While most industry players believe the previous year was not favorable for bitcoin and the crypto industry, a new study from last week revealed that interest in bitcoin increased by 82% in 2022 as more high-net-worth individuals considered the possibility of investing in the asset class last year. 

The story differed with institutional investors surveyed by American multinational financial services firm JPMorgan. Data from the JPMorgan survey showed that 72% of institutional investors are skeptical of cryptocurrencies in 2023, as they indicated no plans to invest in the nascent industry this year.

Nonetheless, the value appreciation witnessed with bitcoin and other crypto assets has pumped bullish sentiments into the space as investors find renewed hope. Ark Invest reiterated its bullish prediction for bitcoin last week, maintaining that the asset will reach $1 million by 2030 in a recent report. CEO of Morgan Creek Mark Yusko also claimed that the crypto summer bull run would begin in the second quarter of this year.

Veteran analyst Crypto Tony forecasted that, while bitcoin could get caught in a bearish trend in February, the asset is likely to stage a breakout that would lead to the reclamation of the $24,000 price point. Two days later, bitcoin recaptured the $24,000 zone for the first time since last August, soaring to $24,255 on Feb. 2 before facing resistance which saw it close the day at $23,488.

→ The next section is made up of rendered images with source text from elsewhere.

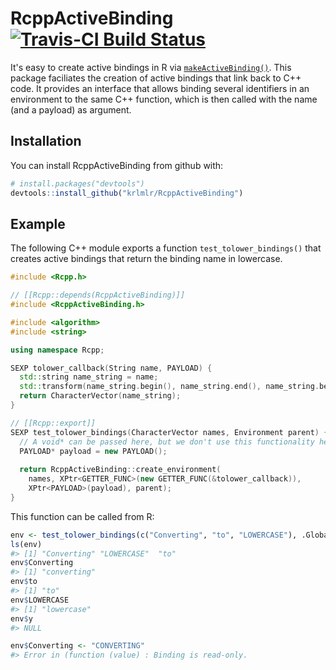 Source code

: 
<!-- README.md is generated from README.Rmd. Please edit that file -->
RcppActiveBinding [![Travis-CI Build Status](https://travis-ci.org/krlmlr/RcppActiveBinding.svg?branch=master)](https://travis-ci.org/krlmlr/RcppActiveBinding)
===============================================================================================================================================================

It's easy to create active bindings in R via [`makeActiveBinding()`](https://www.rdocumentation.org/packages/base/versions/3.3.1/topics/bindenv). This package faciliates the creation of active bindings that link back to C++ code. It provides an interface that allows binding several identifiers in an environment to the same C++ function, which is then called with the name (and a payload) as argument.

Installation
------------

You can install RcppActiveBinding from github with:

``` r
# install.packages("devtools")
devtools::install_github("krlmlr/RcppActiveBinding")
```

Example
-------

The following C++ module exports a function `test_tolower_bindings()` that creates active bindings that return the binding name in lowercase.

``` cpp
#include <Rcpp.h>

// [[Rcpp::depends(RcppActiveBinding)]]
#include <RcppActiveBinding.h>

#include <algorithm>
#include <string>

using namespace Rcpp;

SEXP tolower_callback(String name, PAYLOAD) {
  std::string name_string = name;
  std::transform(name_string.begin(), name_string.end(), name_string.begin(), ::tolower);
  return CharacterVector(name_string);
}

// [[Rcpp::export]]
SEXP test_tolower_bindings(CharacterVector names, Environment parent) {
  // A void* can be passed here, but we don't use this functionality here
  PAYLOAD* payload = new PAYLOAD();
  
  return RcppActiveBinding::create_environment(
    names, XPtr<GETTER_FUNC>(new GETTER_FUNC(&tolower_callback)),
    XPtr<PAYLOAD>(payload), parent);
}
```

This function can be called from R:

``` r
env <- test_tolower_bindings(c("Converting", "to", "LOWERCASE"), .GlobalEnv)
ls(env)
#> [1] "Converting" "LOWERCASE"  "to"
env$Converting
#> [1] "converting"
env$to
#> [1] "to"
env$LOWERCASE
#> [1] "lowercase"
env$y
#> NULL
```

``` r
env$Converting <- "CONVERTING"
#> Error in (function (value) : Binding is read-only.
```
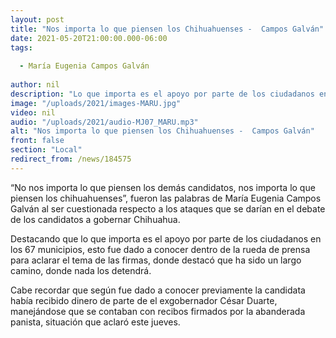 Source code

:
 ```yaml
---
layout: post
title: "Nos importa lo que piensen los Chihuahuenses -  Campos Galván"
date: 2021-05-20T21:00:00.000-06:00
tags:
  
  - María Eugenia Campos Galván
  
author: nil
description: "Lo que importa es el apoyo por parte de los ciudadanos en los 67 municipios."
image: "/uploads/2021/images-MARU.jpg"
video: nil
audio: "/uploads/2021/audio-MJ07_MARU.mp3"
alt: "Nos importa lo que piensen los Chihuahuenses -  Campos Galván"
front: false
section: "Local"
redirect_from: /news/184575
---
```


“No nos importa lo que piensen los demás candidatos, nos importa lo que piensen los chihuahuenses”, fueron las palabras de María Eugenia Campos Galván al ser cuestionada respecto a los ataques que se darían en el debate de los candidatos a gobernar Chihuahua.

Destacando que lo que importa es el apoyo por parte de los ciudadanos en los 67 municipios, esto fue dado a conocer dentro de la rueda de prensa para aclarar el tema de las firmas, donde destacó que ha sido un largo camino, donde nada los detendrá.

Cabe recordar que según fue dado a conocer previamente la candidata había recibido dinero de parte de el exgobernador César Duarte, manejándose que se contaban con recibos firmados por la abanderada panista, situación que aclaró este jueves.
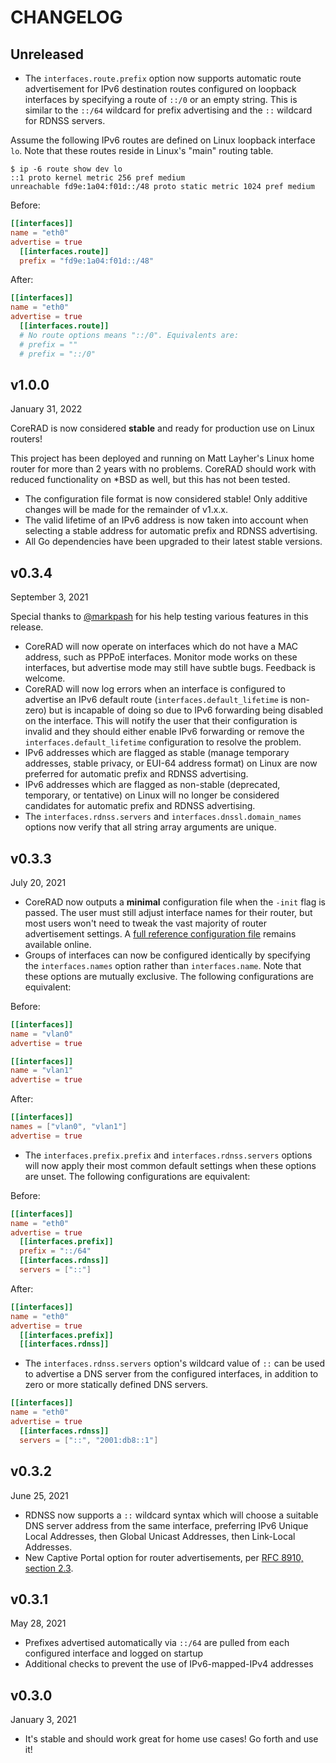 # CHANGELOG

## Unreleased

- The `interfaces.route.prefix` option now supports automatic route
  advertisement for IPv6 destination routes configured on loopback interfaces by
  specifying a route of `::/0` or an empty string. This is similar to the
  `::/64` wildcard for prefix advertising and the `::` wildcard for RDNSS
  servers.

Assume the following IPv6 routes are defined on Linux loopback interface `lo`.
Note that these routes reside in Linux's "main" routing table.

```
$ ip -6 route show dev lo
::1 proto kernel metric 256 pref medium
unreachable fd9e:1a04:f01d::/48 proto static metric 1024 pref medium
```

Before:
```toml
[[interfaces]]
name = "eth0"
advertise = true
  [[interfaces.route]]
  prefix = "fd9e:1a04:f01d::/48"
```

After:
```toml
[[interfaces]]
name = "eth0"
advertise = true
  [[interfaces.route]]
  # No route options means "::/0". Equivalents are:
  # prefix = ""
  # prefix = "::/0"
```

## v1.0.0
January 31, 2022

CoreRAD is now considered **stable** and ready for production use on Linux
routers!

This project has been deployed and running on Matt Layher's Linux home router
for more than 2 years with no problems. CoreRAD should work with reduced
functionality on *BSD as well, but this has not been tested.

- The configuration file format is now considered stable! Only additive changes
  will be made for the remainder of v1.x.x.
- The valid lifetime of an IPv6 address is now taken into account when selecting
  a stable address for automatic prefix and RDNSS advertising.
- All Go dependencies have been upgraded to their latest stable versions.

## v0.3.4
September 3, 2021

Special thanks to [@markpash](https://github.com/markpash) for his help testing
various features in this release.

- CoreRAD will now operate on interfaces which do not have a MAC address, such
  as PPPoE interfaces. Monitor mode works on these interfaces, but advertise
  mode may still have subtle bugs. Feedback is welcome.
- CoreRAD will now log errors when an interface is configured to advertise an
  IPv6 default route (`interfaces.default_lifetime` is non-zero) but is
  incapable of doing so due to IPv6 forwarding being disabled on the interface.
  This will notify the user that their configuration is invalid and they should
  either enable IPv6 forwarding or remove the `interfaces.default_lifetime`
  configuration to resolve the problem.
- IPv6 addresses which are flagged as stable (manage temporary addresses, stable
  privacy, or EUI-64 address format) on Linux are now preferred for automatic
  prefix and RDNSS advertising.
- IPv6 addresses which are flagged as non-stable (deprecated, temporary, or
  tentative) on Linux will no longer be considered candidates for automatic
  prefix and RDNSS advertising.
- The `interfaces.rdnss.servers` and `interfaces.dnssl.domain_names` options now
  verify that all string array arguments are unique.

## v0.3.3
July 20, 2021

- CoreRAD now outputs a **minimal** configuration file when the `-init` flag is
  passed. The user must still adjust interface names for their router, but most
  users won't need to tweak the vast majority of router advertisement settings.
  A [full reference configuration
  file](https://github.com/mdlayher/corerad/blob/main/internal/config/reference.toml)
  remains available online.
- Groups of interfaces can now be configured identically by specifying the
  `interfaces.names` option rather than `interfaces.name`. Note that these
  options are mutually exclusive. The following configurations are equivalent:

Before:
```toml
[[interfaces]]
name = "vlan0"
advertise = true

[[interfaces]]
name = "vlan1"
advertise = true
```

After:
```toml
[[interfaces]]
names = ["vlan0", "vlan1"]
advertise = true
```

- The `interfaces.prefix.prefix` and `interfaces.rdnss.servers` options will now
  apply their most common default settings when these options are unset. The
  following configurations are equivalent:

Before:
```toml
[[interfaces]]
name = "eth0"
advertise = true
  [[interfaces.prefix]]
  prefix = "::/64"
  [[interfaces.rdnss]]
  servers = ["::"]
```

After:
```toml
[[interfaces]]
name = "eth0"
advertise = true
  [[interfaces.prefix]]
  [[interfaces.rdnss]]
```

- The `interfaces.rdnss.servers` option's wildcard value of `::` can be used to
  advertise a DNS server from the configured interfaces, in addition to zero or
  more statically defined DNS servers.

```toml
[[interfaces]]
name = "eth0"
advertise = true
  [[interfaces.rdnss]]
  servers = ["::", "2001:db8::1"]
```

## v0.3.2
June 25, 2021

- RDNSS now supports a `::` wildcard syntax which will choose a suitable DNS
  server address from the same interface, preferring IPv6 Unique Local
  Addresses, then Global Unicast Addresses, then Link-Local Addresses.
- New Captive Portal option for router advertisements, per [RFC 8910, section
  2.3](https://www.rfc-editor.org/rfc/rfc8910.html#name-the-captive-portal-ipv6-ra-).

## v0.3.1
May 28, 2021

- Prefixes advertised automatically via `::/64` are pulled from each configured
  interface and logged on startup
- Additional checks to prevent the use of IPv6-mapped-IPv4 addresses

## v0.3.0
January 3, 2021

- It's stable and should work great for home use cases! Go forth and use it!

The U.S. macro climate and its effects on BTC

Amid these bullish forecasts and price movements, bitcoin’s entanglement with traditional finance contributed to the asset’s swings. The U.S. macro climate was hit with several updates last week. 

Following the previous CPI data report, the Federal Reserve increased benchmark interest rates by 0.25% in the last FOMC meeting. Shortly after the hike, which market watchers expected, BTC and other crypto assets staged some modest rallies. BTC appreciated by 3.37% in 24 hours to $23,828.

On Feb. 3, the U.S. jobs report came in, revealing the creation of 517,000 jobs last month, as opposed to the 185,000 estimates. In response, bitcoin plummeted to $23,370. Despite a modest comeback, the asset closed the day with its second consecutive loss. BTC ended Feb. 4 with its fourth successive loss but closed the week with a 1.3% gain, trading at $23,326.